FIND walks the list backward from LATEST (the most recent entry). For each entry:

  1. Skip if HIDDEN flag is set
  2. Compare name length, then bytes (case-insensitive)
  3. If match: return the entry address, WordId (from code field), and IMMEDIATE flag
  4. Otherwise follow the link to the previous entry

This means later definitions shadow earlier ones, and words being compiled (HIDDEN) are invisible to FIND until ; reveals them.

Primitives: Two Kinds

IR Primitives

Most built-in words are defined as IR sequences and compiled to WASM like any user-defined word:

self.register_primitive("DUP",  false, vec![IrOp::Dup])?;
self.register_primitive("+",    false, vec![IrOp::Add])?;
self.register_primitive("OVER", false, vec![IrOp::Over])?;
self.register_primitive("ABS",  false, vec![IrOp::Dup, IrOp::ZeroLt,
    IrOp::If { then_body: vec![IrOp::Negate], else_body: None }])?;

The codegen translates each IrOp to inline WASM instructions. For example, IrOp::Dup becomes:

;; peek: read top-of-stack without popping
(global.get $dsp)
(i32.load)              ;; TOS value now on WASM operand stack

;; push_via_local: store value back to a new stack slot
(local.set 0)           ;; save to scratch local
(global.get $dsp)       ;; dsp -= 4 (grow stack)
(i32.const 4)
(i32.sub)
(global.set $dsp)
(global.get $dsp)       ;; mem[dsp] = saved value
(local.get 0)
(i32.store)

Host Primitives

Words that need access to Rust-side state (output buffer, dictionary, user variables) are implemented as Rust closures and placed directly in the function table:

let func = Func::new(&mut store, void_type, move |mut caller, _, _| {
    // Read/write memory and globals via wasmtime's Caller API
    Ok(())
});
self.register_host_primitive(".", false, func)?;

Examples: . (print number), HERE (return user data pointer), WORDS (list dictionary), TYPE (print string from memory).
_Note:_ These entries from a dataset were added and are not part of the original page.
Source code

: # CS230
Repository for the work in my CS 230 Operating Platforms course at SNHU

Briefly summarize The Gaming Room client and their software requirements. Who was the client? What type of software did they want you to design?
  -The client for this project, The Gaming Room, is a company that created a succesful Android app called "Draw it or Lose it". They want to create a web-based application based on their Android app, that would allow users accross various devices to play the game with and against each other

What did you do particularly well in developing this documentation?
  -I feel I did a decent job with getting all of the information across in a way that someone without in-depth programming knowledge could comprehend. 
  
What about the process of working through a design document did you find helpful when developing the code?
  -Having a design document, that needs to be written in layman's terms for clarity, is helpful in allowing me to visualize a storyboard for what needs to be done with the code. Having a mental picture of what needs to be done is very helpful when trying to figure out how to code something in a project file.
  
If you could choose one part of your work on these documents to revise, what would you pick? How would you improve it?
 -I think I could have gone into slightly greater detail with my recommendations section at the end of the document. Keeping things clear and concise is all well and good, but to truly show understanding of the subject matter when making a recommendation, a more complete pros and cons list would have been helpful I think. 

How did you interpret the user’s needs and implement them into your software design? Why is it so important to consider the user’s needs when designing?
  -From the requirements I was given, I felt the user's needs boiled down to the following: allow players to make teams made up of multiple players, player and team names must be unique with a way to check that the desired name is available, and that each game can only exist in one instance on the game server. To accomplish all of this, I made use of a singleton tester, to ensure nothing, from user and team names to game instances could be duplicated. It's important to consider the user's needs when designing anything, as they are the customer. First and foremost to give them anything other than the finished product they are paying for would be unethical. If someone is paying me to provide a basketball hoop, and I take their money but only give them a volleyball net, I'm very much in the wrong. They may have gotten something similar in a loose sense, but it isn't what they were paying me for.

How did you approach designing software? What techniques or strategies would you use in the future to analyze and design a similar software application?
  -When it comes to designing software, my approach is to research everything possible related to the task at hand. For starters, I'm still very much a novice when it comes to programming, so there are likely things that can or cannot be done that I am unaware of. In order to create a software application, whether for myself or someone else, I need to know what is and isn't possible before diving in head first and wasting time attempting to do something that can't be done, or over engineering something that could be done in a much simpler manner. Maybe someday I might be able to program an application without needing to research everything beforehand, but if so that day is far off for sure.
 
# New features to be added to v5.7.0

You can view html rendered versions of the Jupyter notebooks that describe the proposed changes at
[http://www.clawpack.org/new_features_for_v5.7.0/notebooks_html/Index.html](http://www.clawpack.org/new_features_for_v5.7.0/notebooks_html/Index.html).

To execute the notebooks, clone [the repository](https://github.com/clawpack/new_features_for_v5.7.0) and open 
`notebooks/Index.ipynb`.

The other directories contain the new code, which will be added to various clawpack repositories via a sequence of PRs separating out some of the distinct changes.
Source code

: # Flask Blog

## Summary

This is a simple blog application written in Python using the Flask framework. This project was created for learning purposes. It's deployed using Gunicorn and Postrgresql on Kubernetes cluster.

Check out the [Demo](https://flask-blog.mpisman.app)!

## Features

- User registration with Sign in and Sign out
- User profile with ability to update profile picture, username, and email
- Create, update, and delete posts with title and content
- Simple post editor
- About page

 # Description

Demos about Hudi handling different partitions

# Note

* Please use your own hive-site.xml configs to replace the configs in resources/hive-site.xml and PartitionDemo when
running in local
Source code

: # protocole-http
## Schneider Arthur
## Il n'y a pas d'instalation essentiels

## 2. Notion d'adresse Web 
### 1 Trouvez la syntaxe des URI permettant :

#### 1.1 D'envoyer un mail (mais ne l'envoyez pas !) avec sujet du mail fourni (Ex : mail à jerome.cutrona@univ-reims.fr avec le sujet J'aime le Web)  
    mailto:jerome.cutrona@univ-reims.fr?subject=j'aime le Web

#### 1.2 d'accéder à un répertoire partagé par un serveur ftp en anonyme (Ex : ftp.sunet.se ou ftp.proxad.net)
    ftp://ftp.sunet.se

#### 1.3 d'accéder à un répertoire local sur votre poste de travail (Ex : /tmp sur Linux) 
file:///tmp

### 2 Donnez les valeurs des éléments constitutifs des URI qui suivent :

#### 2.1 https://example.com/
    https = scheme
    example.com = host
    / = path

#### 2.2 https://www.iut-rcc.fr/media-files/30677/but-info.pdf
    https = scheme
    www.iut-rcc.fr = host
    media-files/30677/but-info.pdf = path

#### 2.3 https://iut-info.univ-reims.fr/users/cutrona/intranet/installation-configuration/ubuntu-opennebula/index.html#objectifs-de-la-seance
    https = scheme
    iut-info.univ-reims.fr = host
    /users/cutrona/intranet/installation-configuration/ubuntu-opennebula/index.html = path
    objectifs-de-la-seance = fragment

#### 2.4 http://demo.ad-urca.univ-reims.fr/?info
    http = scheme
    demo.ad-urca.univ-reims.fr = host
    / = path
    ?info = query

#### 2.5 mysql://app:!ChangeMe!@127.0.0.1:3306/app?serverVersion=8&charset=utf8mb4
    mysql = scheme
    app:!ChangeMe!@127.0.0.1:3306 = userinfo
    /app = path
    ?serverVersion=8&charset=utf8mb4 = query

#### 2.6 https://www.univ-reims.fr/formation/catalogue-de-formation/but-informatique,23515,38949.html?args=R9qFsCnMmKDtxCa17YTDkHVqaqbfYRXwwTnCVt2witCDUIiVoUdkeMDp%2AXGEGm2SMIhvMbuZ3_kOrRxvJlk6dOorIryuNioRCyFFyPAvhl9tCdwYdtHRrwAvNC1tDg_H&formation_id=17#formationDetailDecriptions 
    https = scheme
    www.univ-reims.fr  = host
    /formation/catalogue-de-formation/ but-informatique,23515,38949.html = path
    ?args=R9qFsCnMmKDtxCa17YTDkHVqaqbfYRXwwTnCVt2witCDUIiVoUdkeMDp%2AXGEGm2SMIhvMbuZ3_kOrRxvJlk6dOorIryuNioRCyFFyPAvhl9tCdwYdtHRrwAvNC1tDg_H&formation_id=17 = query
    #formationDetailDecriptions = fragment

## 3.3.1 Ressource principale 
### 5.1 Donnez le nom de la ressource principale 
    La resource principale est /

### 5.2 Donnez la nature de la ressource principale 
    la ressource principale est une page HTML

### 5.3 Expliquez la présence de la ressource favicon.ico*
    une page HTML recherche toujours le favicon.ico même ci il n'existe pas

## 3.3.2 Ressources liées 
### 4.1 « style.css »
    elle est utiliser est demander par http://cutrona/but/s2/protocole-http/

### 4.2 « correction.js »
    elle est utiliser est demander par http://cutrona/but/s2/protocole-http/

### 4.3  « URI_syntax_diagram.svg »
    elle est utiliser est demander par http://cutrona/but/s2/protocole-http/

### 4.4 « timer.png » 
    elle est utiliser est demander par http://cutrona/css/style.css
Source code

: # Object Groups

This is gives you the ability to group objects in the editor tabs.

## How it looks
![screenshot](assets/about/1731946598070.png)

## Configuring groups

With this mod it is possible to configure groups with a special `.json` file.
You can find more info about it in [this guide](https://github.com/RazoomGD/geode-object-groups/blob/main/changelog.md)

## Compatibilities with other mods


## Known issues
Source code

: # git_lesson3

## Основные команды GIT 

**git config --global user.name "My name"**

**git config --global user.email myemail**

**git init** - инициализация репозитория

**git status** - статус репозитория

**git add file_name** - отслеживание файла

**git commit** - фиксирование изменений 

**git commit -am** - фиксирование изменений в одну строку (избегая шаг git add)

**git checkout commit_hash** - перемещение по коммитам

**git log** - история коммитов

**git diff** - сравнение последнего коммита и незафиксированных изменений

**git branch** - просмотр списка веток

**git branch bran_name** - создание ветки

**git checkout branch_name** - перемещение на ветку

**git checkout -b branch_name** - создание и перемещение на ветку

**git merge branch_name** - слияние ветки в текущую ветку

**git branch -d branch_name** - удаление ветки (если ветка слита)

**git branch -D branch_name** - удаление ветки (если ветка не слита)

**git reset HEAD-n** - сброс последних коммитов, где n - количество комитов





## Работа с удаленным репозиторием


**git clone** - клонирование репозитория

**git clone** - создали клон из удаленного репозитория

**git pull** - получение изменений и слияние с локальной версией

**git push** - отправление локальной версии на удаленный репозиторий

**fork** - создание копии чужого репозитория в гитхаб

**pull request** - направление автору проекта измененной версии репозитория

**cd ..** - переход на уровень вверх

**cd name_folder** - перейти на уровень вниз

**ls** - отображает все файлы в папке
Note: EMIT is an IR primitive -- it compiles to WASM code that calls the imported emit host function. This is different from host primitives like ., which are Rust closures placed directly in the function table.

What WAFER Does NOT Create on Disk

WAFER generates all WASM modules in memory. No .wasm files are written to disk. No caches, no configuration files, no persistent state. Every time you start WAFER, it rebuilds everything from scratch.

The CONSOLIDATE word (available at the REPL and in source files) recompiles all defined words into a single optimized WASM module with direct call instructions. The wafer build subcommand compiles Forth source to standalone .wasm files or native executables.

Running the Tests

cargo test --workspace              # All tests (~450)
cargo test -p wafer-core --test compliance   # Forth 2012 compliance suite
cargo test -p wafer-core --test comparison -- --nocapture --ignored  # vs gforth benchmarks
cargo run -p wafer -- file.fth      # Execute a Forth source file
echo '5 3 + .' | cargo run -p wafer # Pipe input (non-interactive)

Test helpers in outer.rs for writing Rust-side tests:

assert_eq!(eval_output("5 3 + ."), "8 ");
assert_eq!(eval_stack("1 2 3"), vec![1, 2, 3]);